= Aminul Islam (trade unionist) =

Bangladeshi trade unionist

Aminul Islam (1973 – 4 April 2012) was a Bangladeshi trade unionist who was murdered in 2012 and gained international attention.

==Biographical details==
Islam was married and had two sons and one daughter.

==Work==
Islam, a former garment worker, was president of the Ashulia and Savar chapters of the Bangladesh Garment and Industrial Workers Federation and a leader of the Bangladesh Center for Workers' Solidarity, which has advocated for improved working conditions and higher wages. In 2010, the organization led protests to push for a larger increase in the minimum wage for garment workers in the Bangladesh textile industry. Islam, as well as other labor leaders, had been arrested in connection with these protests. During his arrest in 2010, he was physically tortured by officers of the National Security Intelligence.

Islam had recently been working to organize workers in factories belonging to the Shanta Group, which produces clothing for multiple American companies, including Tommy Hilfiger, Nike, and Ralph Lauren. He had also assisted ABC News in setting up interviews with survivors of a recent factory fire in Bangladesh.

==Murder==
The 6 April 2012 issue of the Bangali-language newspaper Amar Desh carried a photograph of a man whose identity was unknown at the time and whose dead body had been found by the Tangail police. From the photo in Amar Desh, Islam's family was able to recognize him.

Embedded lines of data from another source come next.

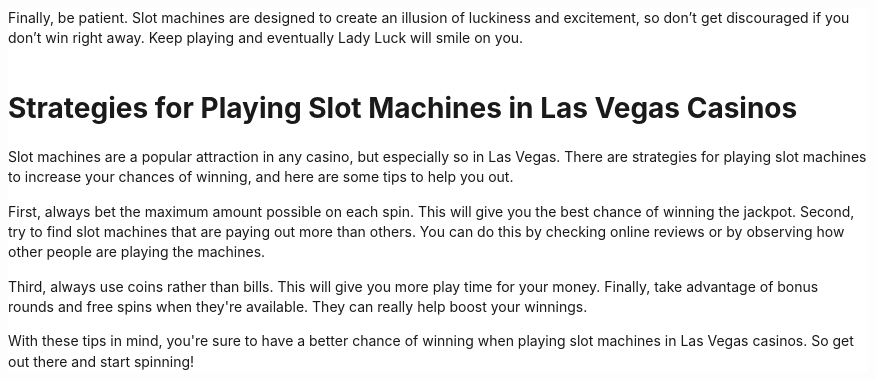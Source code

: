 Finally, be patient. Slot machines are designed to create an illusion of luckiness and excitement, so don’t get discouraged if you don’t win right away. Keep playing and eventually Lady Luck will smile on you.

#  Strategies for Playing Slot Machines in Las Vegas Casinos

Slot machines are a popular attraction in any casino, but especially so in Las Vegas. There are strategies for playing slot machines to increase your chances of winning, and here are some tips to help you out.

First, always bet the maximum amount possible on each spin. This will give you the best chance of winning the jackpot. Second, try to find slot machines that are paying out more than others. You can do this by checking online reviews or by observing how other people are playing the machines.

Third, always use coins rather than bills. This will give you more play time for your money. Finally, take advantage of bonus rounds and free spins when they're available. They can really help boost your winnings.

With these tips in mind, you're sure to have a better chance of winning when playing slot machines in Las Vegas casinos. So get out there and start spinning!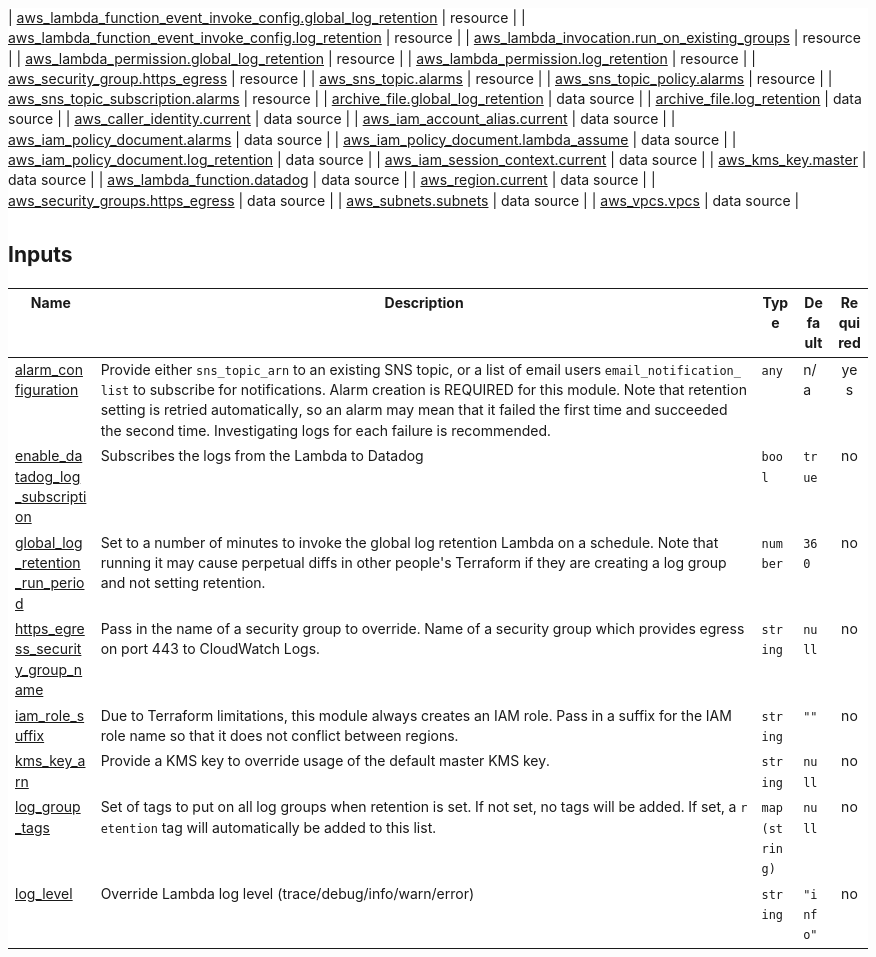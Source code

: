 | [aws_lambda_function_event_invoke_config.global_log_retention](https://registry.terraform.io/providers/hashicorp/aws/latest/docs/resources/lambda_function_event_invoke_config) | resource |
| [aws_lambda_function_event_invoke_config.log_retention](https://registry.terraform.io/providers/hashicorp/aws/latest/docs/resources/lambda_function_event_invoke_config) | resource |
| [aws_lambda_invocation.run_on_existing_groups](https://registry.terraform.io/providers/hashicorp/aws/latest/docs/resources/lambda_invocation) | resource |
| [aws_lambda_permission.global_log_retention](https://registry.terraform.io/providers/hashicorp/aws/latest/docs/resources/lambda_permission) | resource |
| [aws_lambda_permission.log_retention](https://registry.terraform.io/providers/hashicorp/aws/latest/docs/resources/lambda_permission) | resource |
| [aws_security_group.https_egress](https://registry.terraform.io/providers/hashicorp/aws/latest/docs/resources/security_group) | resource |
| [aws_sns_topic.alarms](https://registry.terraform.io/providers/hashicorp/aws/latest/docs/resources/sns_topic) | resource |
| [aws_sns_topic_policy.alarms](https://registry.terraform.io/providers/hashicorp/aws/latest/docs/resources/sns_topic_policy) | resource |
| [aws_sns_topic_subscription.alarms](https://registry.terraform.io/providers/hashicorp/aws/latest/docs/resources/sns_topic_subscription) | resource |
| [archive_file.global_log_retention](https://registry.terraform.io/providers/hashicorp/archive/latest/docs/data-sources/file) | data source |
| [archive_file.log_retention](https://registry.terraform.io/providers/hashicorp/archive/latest/docs/data-sources/file) | data source |
| [aws_caller_identity.current](https://registry.terraform.io/providers/hashicorp/aws/latest/docs/data-sources/caller_identity) | data source |
| [aws_iam_account_alias.current](https://registry.terraform.io/providers/hashicorp/aws/latest/docs/data-sources/iam_account_alias) | data source |
| [aws_iam_policy_document.alarms](https://registry.terraform.io/providers/hashicorp/aws/latest/docs/data-sources/iam_policy_document) | data source |
| [aws_iam_policy_document.lambda_assume](https://registry.terraform.io/providers/hashicorp/aws/latest/docs/data-sources/iam_policy_document) | data source |
| [aws_iam_policy_document.log_retention](https://registry.terraform.io/providers/hashicorp/aws/latest/docs/data-sources/iam_policy_document) | data source |
| [aws_iam_session_context.current](https://registry.terraform.io/providers/hashicorp/aws/latest/docs/data-sources/iam_session_context) | data source |
| [aws_kms_key.master](https://registry.terraform.io/providers/hashicorp/aws/latest/docs/data-sources/kms_key) | data source |
| [aws_lambda_function.datadog](https://registry.terraform.io/providers/hashicorp/aws/latest/docs/data-sources/lambda_function) | data source |
| [aws_region.current](https://registry.terraform.io/providers/hashicorp/aws/latest/docs/data-sources/region) | data source |
| [aws_security_groups.https_egress](https://registry.terraform.io/providers/hashicorp/aws/latest/docs/data-sources/security_groups) | data source |
| [aws_subnets.subnets](https://registry.terraform.io/providers/hashicorp/aws/latest/docs/data-sources/subnets) | data source |
| [aws_vpcs.vpcs](https://registry.terraform.io/providers/hashicorp/aws/latest/docs/data-sources/vpcs) | data source |

## Inputs

| Name | Description | Type | Default | Required |
|------|-------------|------|---------|:--------:|
| <a name="input_alarm_configuration"></a> [alarm\_configuration](#input\_alarm\_configuration) | Provide either `sns_topic_arn` to an existing SNS topic, or a list of email users `email_notification_list` to subscribe for notifications. Alarm creation is REQUIRED for this module. Note that retention setting is retried automatically, so an alarm may mean that it failed the first time and succeeded the second time. Investigating logs for each failure is recommended. | `any` | n/a | yes |
| <a name="input_enable_datadog_log_subscription"></a> [enable\_datadog\_log\_subscription](#input\_enable\_datadog\_log\_subscription) | Subscribes the logs from the Lambda to Datadog | `bool` | `true` | no |
| <a name="input_global_log_retention_run_period"></a> [global\_log\_retention\_run\_period](#input\_global\_log\_retention\_run\_period) | Set to a number of minutes to invoke the global log retention Lambda on a schedule. Note that running it may cause perpetual diffs in other people's Terraform if they are creating a log group and not setting retention. | `number` | `360` | no |
| <a name="input_https_egress_security_group_name"></a> [https\_egress\_security\_group\_name](#input\_https\_egress\_security\_group\_name) | Pass in the name of a security group to override. Name of a security group which provides egress on port 443 to CloudWatch Logs. | `string` | `null` | no |
| <a name="input_iam_role_suffix"></a> [iam\_role\_suffix](#input\_iam\_role\_suffix) | Due to Terraform limitations, this module always creates an IAM role. Pass in a suffix for the IAM role name so that it does not conflict between regions. | `string` | `""` | no |
| <a name="input_kms_key_arn"></a> [kms\_key\_arn](#input\_kms\_key\_arn) | Provide a KMS key to override usage of the default master KMS key. | `string` | `null` | no |
| <a name="input_log_group_tags"></a> [log\_group\_tags](#input\_log\_group\_tags) | Set of tags to put on all log groups when retention is set. If not set, no tags will be added. If set, a `retention` tag will automatically be added to this list. | `map(string)` | `null` | no |
| <a name="input_log_level"></a> [log\_level](#input\_log\_level) | Override Lambda log level (trace/debug/info/warn/error) | `string` | `"info"` | no |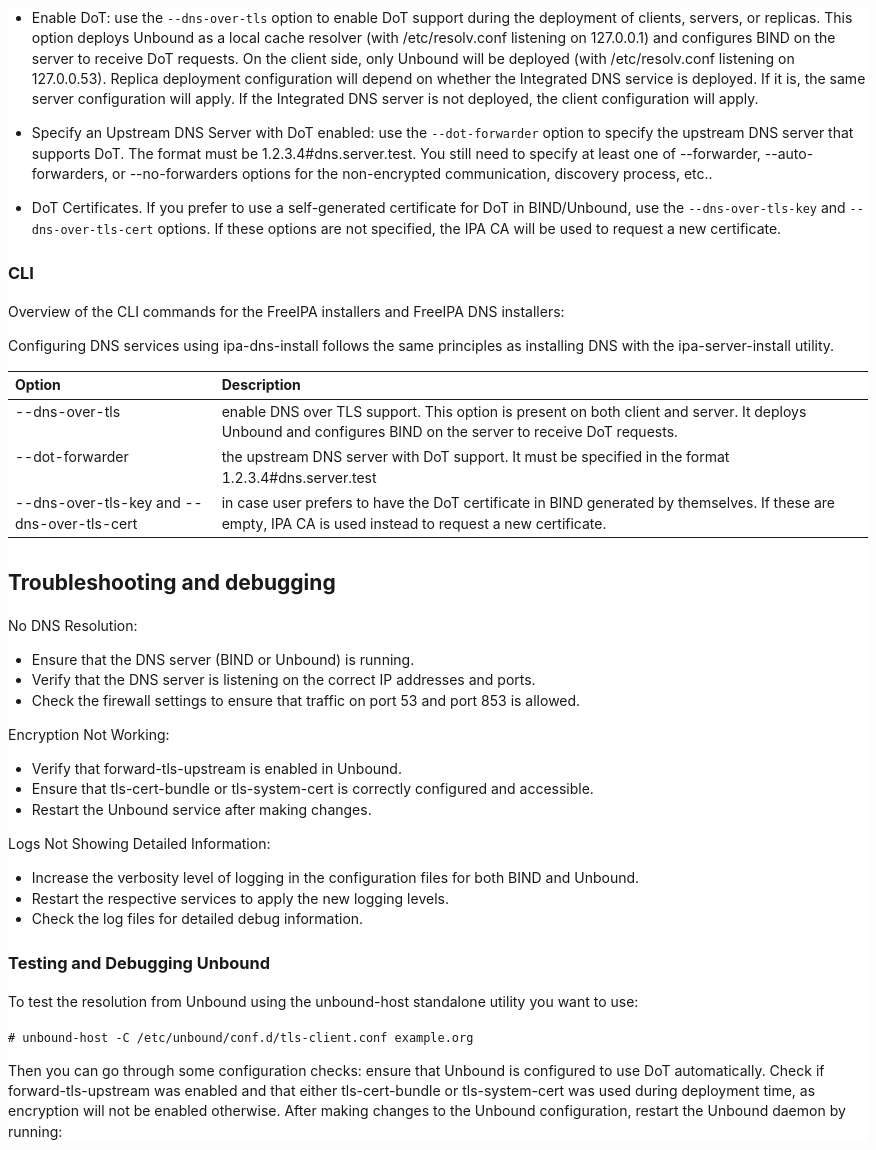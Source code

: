 - Enable DoT: use the `--dns-over-tls` option to enable DoT support during the deployment of clients, servers, or replicas. This option deploys Unbound as a local cache resolver (with /etc/resolv.conf listening on 127.0.0.1) and configures BIND on the server to receive DoT requests. On the client side, only Unbound will be deployed (with /etc/resolv.conf listening on 127.0.0.53). Replica deployment configuration will depend on whether the Integrated DNS service is deployed. If it is, the same server configuration will apply. If the Integrated DNS server is not deployed, the client configuration will apply.

- Specify an Upstream DNS Server with DoT enabled: use the `--dot-forwarder` option to specify the upstream DNS server that supports DoT. The format must be 1.2.3.4#dns.server.test. You still need to specify at least one of --forwarder, --auto-forwarders, or --no-forwarders options for the non-encrypted communication, discovery process, etc..

- DoT Certificates. If you prefer to use a self-generated certificate for DoT in BIND/Unbound, use the `--dns-over-tls-key` and `--dns-over-tls-cert` options. If these options are not specified, the IPA CA will be used to request a new certificate.


### CLI

Overview of the CLI commands for the FreeIPA installers and FreeIPA DNS installers:

Configuring DNS services using ipa-dns-install follows the same principles as installing DNS with the ipa-server-install utility.


| Option | Description                                       |
|:------------------------ | :------------------------------ |
| --dns-over-tls  | enable DNS over TLS support. This option is present on both client and server. It deploys Unbound and configures BIND on the server to receive DoT requests.|
| --dot-forwarder | the upstream DNS server with DoT support. It must be specified in the format 1.2.3.4#dns.server.test|
| --dns-over-tls-key and --dns-over-tls-cert | in case user prefers to have the DoT certificate in BIND generated by themselves. If these are empty, IPA CA is used instead to request a new certificate. |


## Troubleshooting and debugging

No DNS Resolution: 
- Ensure that the DNS server (BIND or Unbound) is running.
- Verify that the DNS server is listening on the correct IP addresses and ports.
- Check the firewall settings to ensure that traffic on port 53 and port 853 is allowed.

Encryption Not Working: 
- Verify that forward-tls-upstream is enabled in Unbound.
- Ensure that tls-cert-bundle or tls-system-cert is correctly configured and accessible.
- Restart the Unbound service after making changes.

Logs Not Showing Detailed Information:
- Increase the verbosity level of logging in the configuration files for both BIND and Unbound.
- Restart the respective services to apply the new logging levels.
- Check the log files for detailed debug information.


### Testing and Debugging Unbound

To test the resolution from Unbound using the unbound-host standalone utility you want to use:

`# unbound-host -C /etc/unbound/conf.d/tls-client.conf example.org`

Then you can go through some configuration checks: ensure that Unbound is configured to use DoT automatically. Check if forward-tls-upstream was enabled and that either tls-cert-bundle or tls-system-cert was used during deployment time, as encryption will not be enabled otherwise. After making changes to the Unbound configuration, restart the Unbound daemon by running:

Islam's body was found on 5 April 2012 next to a road near Ghatail, Bangladesh, sixty-one miles north of Dhaka. His body bore marks of torture. He had last been seen alive in Ashulia, a center of the garment industry near Dhaka. It is suspected that he was murdered because he was involved in seeking justice for the general worker of the garment sector of Bangladesh.

Islam's murder is still unsolved, but his case gained international attention from the AFL–CIO and the US State Department.